Dell Technologies Inc. 8-K Report, Corporate Update (Jun 9, 2016)

Filed June 9, 2016For Securities:DELL

Summary

Dell Technologies Inc. (operating as Denali Holding Inc. at the time of this filing) announced on June 8, 2016, the pricing of a significant debt offering. The company, through its wholly-owned subsidiaries Diamond Finance 1 Corporation and Diamond Finance 2 Corporation, priced $1.625 billion of 5.875% Senior Notes due 2021 and $1.625 billion of 7.125% Senior Notes due 2024, totaling $3.25 billion in aggregate principal amount. This offering was conducted through an exempt transaction under the Securities Act of 1933, with the notes being offered to qualified institutional buyers under Rule 144A and to non-U.S. persons under Regulation S. The issuance of these senior notes indicates the company's strategy to secure substantial debt financing, likely to support its operations, potential acquisitions, or restructuring efforts, such as the pending acquisition of EMC.

Key Highlights

  • 1Dell Technologies Inc. (as Denali Holding Inc.) priced a $3.25 billion senior notes offering on June 8, 2016.
  • 2The offering consisted of two tranches: $1.625 billion of 5.875% Senior Notes due 2021 and $1.625 billion of 7.125% Senior Notes due 2024.
  • 3The debt issuance was carried out by wholly-owned subsidiaries, Diamond Finance 1 Corporation and Diamond Finance 2 Corporation.
  • 4The offering was exempt from registration requirements under the Securities Act of 1933.
  • 5Notes were offered to Qualified Institutional Buyers (Rule 144A) and non-U.S. persons (Regulation S).
  • 6The substantial debt issuance suggests a move to fund significant corporate activities, potentially related to the upcoming EMC acquisition.

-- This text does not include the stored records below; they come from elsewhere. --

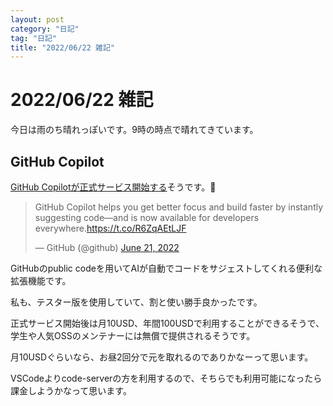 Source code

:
```yaml
---
layout: post
category: "日記"
tag: "日記"
title: "2022/06/22 雑記"
---
```


# 2022/06/22 雑記
今日は雨のち晴れっぽいです。9時の時点で晴れてきています。

## GitHub Copilot
[GitHub Copilotが正式サービス開始する](https://github.blog/2022-06-21-github-copilot-is-generally-available-to-all-developers/)そうです。🎉

<blockquote class="twitter-tweet"><p lang="en" dir="ltr">GitHub Copilot helps you get better focus and build faster by instantly suggesting code—and is now available for developers everywhere.<a href="https://t.co/R6ZqAEtLJF">https://t.co/R6ZqAEtLJF</a></p>&mdash; GitHub (@github) <a href="https://twitter.com/github/status/1539283958441160712?ref_src=twsrc%5Etfw">June 21, 2022</a></blockquote> <script async src="https://platform.twitter.com/widgets.js" charset="utf-8"></script>

GitHubのpublic codeを用いてAIが自動でコードをサジェストしてくれる便利な拡張機能です。

私も、テスター版を使用していて、割と使い勝手良かったです。

正式サービス開始後は月10USD、年間100USDで利用することができるそうで、学生や人気OSSのメンテナーには無償で提供されるそうです。

月10USDぐらいなら、お昼2回分で元を取れるのでありかなーって思います。

VSCodeよりcode-serverの方を利用するので、そちらでも利用可能になったら課金しようかなって思います。

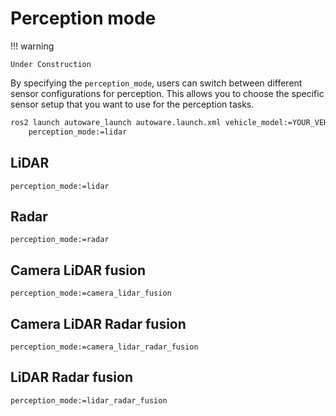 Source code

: # Perception mode

!!! warning

    Under Construction

By specifying the `perception_mode`, users can switch between different sensor configurations for perception.
This allows you to choose the specific sensor setup that you want to use for the perception tasks.

```bash
ros2 launch autoware_launch autoware.launch.xml vehicle_model:=YOUR_VEHICLE sensor_kit:=YOUR_SENSOR_KIT map_path:=/PATH/TO/YOUR/MAP \
    perception_mode:=lidar
```

## LiDAR

`perception_mode:=lidar`

## Radar

`perception_mode:=radar`

## Camera LiDAR fusion

`perception_mode:=camera_lidar_fusion`

## Camera LiDAR Radar fusion

`perception_mode:=camera_lidar_radar_fusion`

## LiDAR Radar fusion

`perception_mode:=lidar_radar_fusion`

Frequently Asked Questions

This 8-K filing is primarily to announce the pricing of a large senior notes offering by Dell Technologies Inc.'s subsidiaries. This provides public disclosure of the company's successful debt financing activities.

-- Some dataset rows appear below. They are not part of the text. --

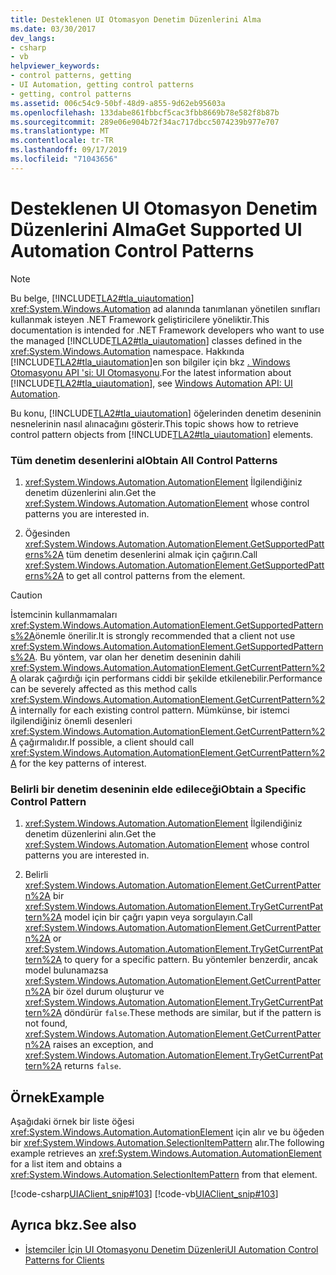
 ```yaml
---
title: Desteklenen UI Otomasyon Denetim Düzenlerini Alma
ms.date: 03/30/2017
dev_langs:
- csharp
- vb
helpviewer_keywords:
- control patterns, getting
- UI Automation, getting control patterns
- getting, control patterns
ms.assetid: 006c54c9-50bf-48d9-a855-9d62eb95603a
ms.openlocfilehash: 133dabe861fbbcf5cac3fbb8669b78e582f8b87b
ms.sourcegitcommit: 289e06e904b72f34ac717dbcc5074239b977e707
ms.translationtype: MT
ms.contentlocale: tr-TR
ms.lasthandoff: 09/17/2019
ms.locfileid: "71043656"
---
```

# <a name="get-supported-ui-automation-control-patterns"></a><span data-ttu-id="ec09e-102">Desteklenen UI Otomasyon Denetim Düzenlerini Alma</span><span class="sxs-lookup"><span data-stu-id="ec09e-102">Get Supported UI Automation Control Patterns</span></span>
> [!NOTE]
> <span data-ttu-id="ec09e-103">Bu belge, [!INCLUDE[TLA2#tla_uiautomation](../../../includes/tla2sharptla-uiautomation-md.md)] <xref:System.Windows.Automation> ad alanında tanımlanan yönetilen sınıfları kullanmak isteyen .NET Framework geliştiricilere yöneliktir.</span><span class="sxs-lookup"><span data-stu-id="ec09e-103">This documentation is intended for .NET Framework developers who want to use the managed [!INCLUDE[TLA2#tla_uiautomation](../../../includes/tla2sharptla-uiautomation-md.md)] classes defined in the <xref:System.Windows.Automation> namespace.</span></span> <span data-ttu-id="ec09e-104">Hakkında [!INCLUDE[TLA2#tla_uiautomation](../../../includes/tla2sharptla-uiautomation-md.md)]en son bilgiler için bkz [. Windows Otomasyonu API 'si: UI Otomasyonu](https://go.microsoft.com/fwlink/?LinkID=156746).</span><span class="sxs-lookup"><span data-stu-id="ec09e-104">For the latest information about [!INCLUDE[TLA2#tla_uiautomation](../../../includes/tla2sharptla-uiautomation-md.md)], see [Windows Automation API: UI Automation](https://go.microsoft.com/fwlink/?LinkID=156746).</span></span>  
  
 <span data-ttu-id="ec09e-105">Bu konu, [!INCLUDE[TLA2#tla_uiautomation](../../../includes/tla2sharptla-uiautomation-md.md)] öğelerinden denetim deseninin nesnelerinin nasıl alınacağını gösterir.</span><span class="sxs-lookup"><span data-stu-id="ec09e-105">This topic shows how to retrieve control pattern objects from [!INCLUDE[TLA2#tla_uiautomation](../../../includes/tla2sharptla-uiautomation-md.md)] elements.</span></span>  
  
### <a name="obtain-all-control-patterns"></a><span data-ttu-id="ec09e-106">Tüm denetim desenlerini al</span><span class="sxs-lookup"><span data-stu-id="ec09e-106">Obtain All Control Patterns</span></span>  
  
1. <span data-ttu-id="ec09e-107"><xref:System.Windows.Automation.AutomationElement> İlgilendiğiniz denetim düzenlerini alın.</span><span class="sxs-lookup"><span data-stu-id="ec09e-107">Get the <xref:System.Windows.Automation.AutomationElement> whose control patterns you are interested in.</span></span>  
  
2. <span data-ttu-id="ec09e-108">Öğesinden <xref:System.Windows.Automation.AutomationElement.GetSupportedPatterns%2A> tüm denetim desenlerini almak için çağırın.</span><span class="sxs-lookup"><span data-stu-id="ec09e-108">Call <xref:System.Windows.Automation.AutomationElement.GetSupportedPatterns%2A> to get all control patterns from the element.</span></span>  
  
> [!CAUTION]
> <span data-ttu-id="ec09e-109">İstemcinin kullanmamaları <xref:System.Windows.Automation.AutomationElement.GetSupportedPatterns%2A>önemle önerilir.</span><span class="sxs-lookup"><span data-stu-id="ec09e-109">It is strongly recommended that a client not use <xref:System.Windows.Automation.AutomationElement.GetSupportedPatterns%2A>.</span></span> <span data-ttu-id="ec09e-110">Bu yöntem, var olan her denetim deseninin dahili <xref:System.Windows.Automation.AutomationElement.GetCurrentPattern%2A> olarak çağırdığı için performans ciddi bir şekilde etkilenebilir.</span><span class="sxs-lookup"><span data-stu-id="ec09e-110">Performance can be severely affected as this method calls <xref:System.Windows.Automation.AutomationElement.GetCurrentPattern%2A> internally for each existing control pattern.</span></span> <span data-ttu-id="ec09e-111">Mümkünse, bir istemci ilgilendiğiniz önemli desenleri <xref:System.Windows.Automation.AutomationElement.GetCurrentPattern%2A> çağırmalıdır.</span><span class="sxs-lookup"><span data-stu-id="ec09e-111">If possible, a client should call <xref:System.Windows.Automation.AutomationElement.GetCurrentPattern%2A> for the key patterns of interest.</span></span>  
  
### <a name="obtain-a-specific-control-pattern"></a><span data-ttu-id="ec09e-112">Belirli bir denetim deseninin elde edileceği</span><span class="sxs-lookup"><span data-stu-id="ec09e-112">Obtain a Specific Control Pattern</span></span>  
  
1. <span data-ttu-id="ec09e-113"><xref:System.Windows.Automation.AutomationElement> İlgilendiğiniz denetim düzenlerini alın.</span><span class="sxs-lookup"><span data-stu-id="ec09e-113">Get the <xref:System.Windows.Automation.AutomationElement> whose control patterns you are interested in.</span></span>  
  
2. <span data-ttu-id="ec09e-114">Belirli <xref:System.Windows.Automation.AutomationElement.GetCurrentPattern%2A> bir <xref:System.Windows.Automation.AutomationElement.TryGetCurrentPattern%2A> model için bir çağrı yapın veya sorgulayın.</span><span class="sxs-lookup"><span data-stu-id="ec09e-114">Call <xref:System.Windows.Automation.AutomationElement.GetCurrentPattern%2A> or <xref:System.Windows.Automation.AutomationElement.TryGetCurrentPattern%2A> to query for a specific pattern.</span></span> <span data-ttu-id="ec09e-115">Bu yöntemler benzerdir, ancak model bulunamazsa <xref:System.Windows.Automation.AutomationElement.GetCurrentPattern%2A> bir özel durum oluşturur ve <xref:System.Windows.Automation.AutomationElement.TryGetCurrentPattern%2A> döndürür `false`.</span><span class="sxs-lookup"><span data-stu-id="ec09e-115">These methods are similar, but if the pattern is not found, <xref:System.Windows.Automation.AutomationElement.GetCurrentPattern%2A> raises an exception, and <xref:System.Windows.Automation.AutomationElement.TryGetCurrentPattern%2A> returns `false`.</span></span>  
  
## <a name="example"></a><span data-ttu-id="ec09e-116">Örnek</span><span class="sxs-lookup"><span data-stu-id="ec09e-116">Example</span></span>  
 <span data-ttu-id="ec09e-117">Aşağıdaki örnek bir liste öğesi <xref:System.Windows.Automation.AutomationElement> için alır ve bu öğeden bir <xref:System.Windows.Automation.SelectionItemPattern> alır.</span><span class="sxs-lookup"><span data-stu-id="ec09e-117">The following example retrieves an <xref:System.Windows.Automation.AutomationElement> for a list item and obtains a <xref:System.Windows.Automation.SelectionItemPattern> from that element.</span></span>  
  
 [!code-csharp[UIAClient_snip#103](../../../samples/snippets/csharp/VS_Snippets_Wpf/UIAClient_snip/CSharp/ClientForm.cs#103)]
 [!code-vb[UIAClient_snip#103](../../../samples/snippets/visualbasic/VS_Snippets_Wpf/UIAClient_snip/VisualBasic/ClientForm.vb#103)]  
  
## <a name="see-also"></a><span data-ttu-id="ec09e-118">Ayrıca bkz.</span><span class="sxs-lookup"><span data-stu-id="ec09e-118">See also</span></span>

- [<span data-ttu-id="ec09e-119">İstemciler İçin UI Otomasyonu Denetim Düzenleri</span><span class="sxs-lookup"><span data-stu-id="ec09e-119">UI Automation Control Patterns for Clients</span></span>](ui-automation-control-patterns-for-clients.md)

While the filing doesn't explicitly state the exact use of proceeds, a $3.25 billion debt issuance of this magnitude in June 2016 strongly suggests it was intended to finance major strategic initiatives. Investors would likely associate this with the then-pending acquisition of EMC, which required significant capital.

The notes were offered to sophisticated investors. Specifically, they were sold to 'qualified institutional buyers' as defined under Rule 144A of the Securities Act, and offered outside the United States to non-U.S. persons under Regulation S.

Issuing substantial debt increases Dell's leverage and interest expense. However, it also provides necessary capital for strategic growth or acquisitions. Investors would need to assess the company's ability to service this new debt and whether the strategic use of these funds will generate sufficient returns to justify the increased financial risk.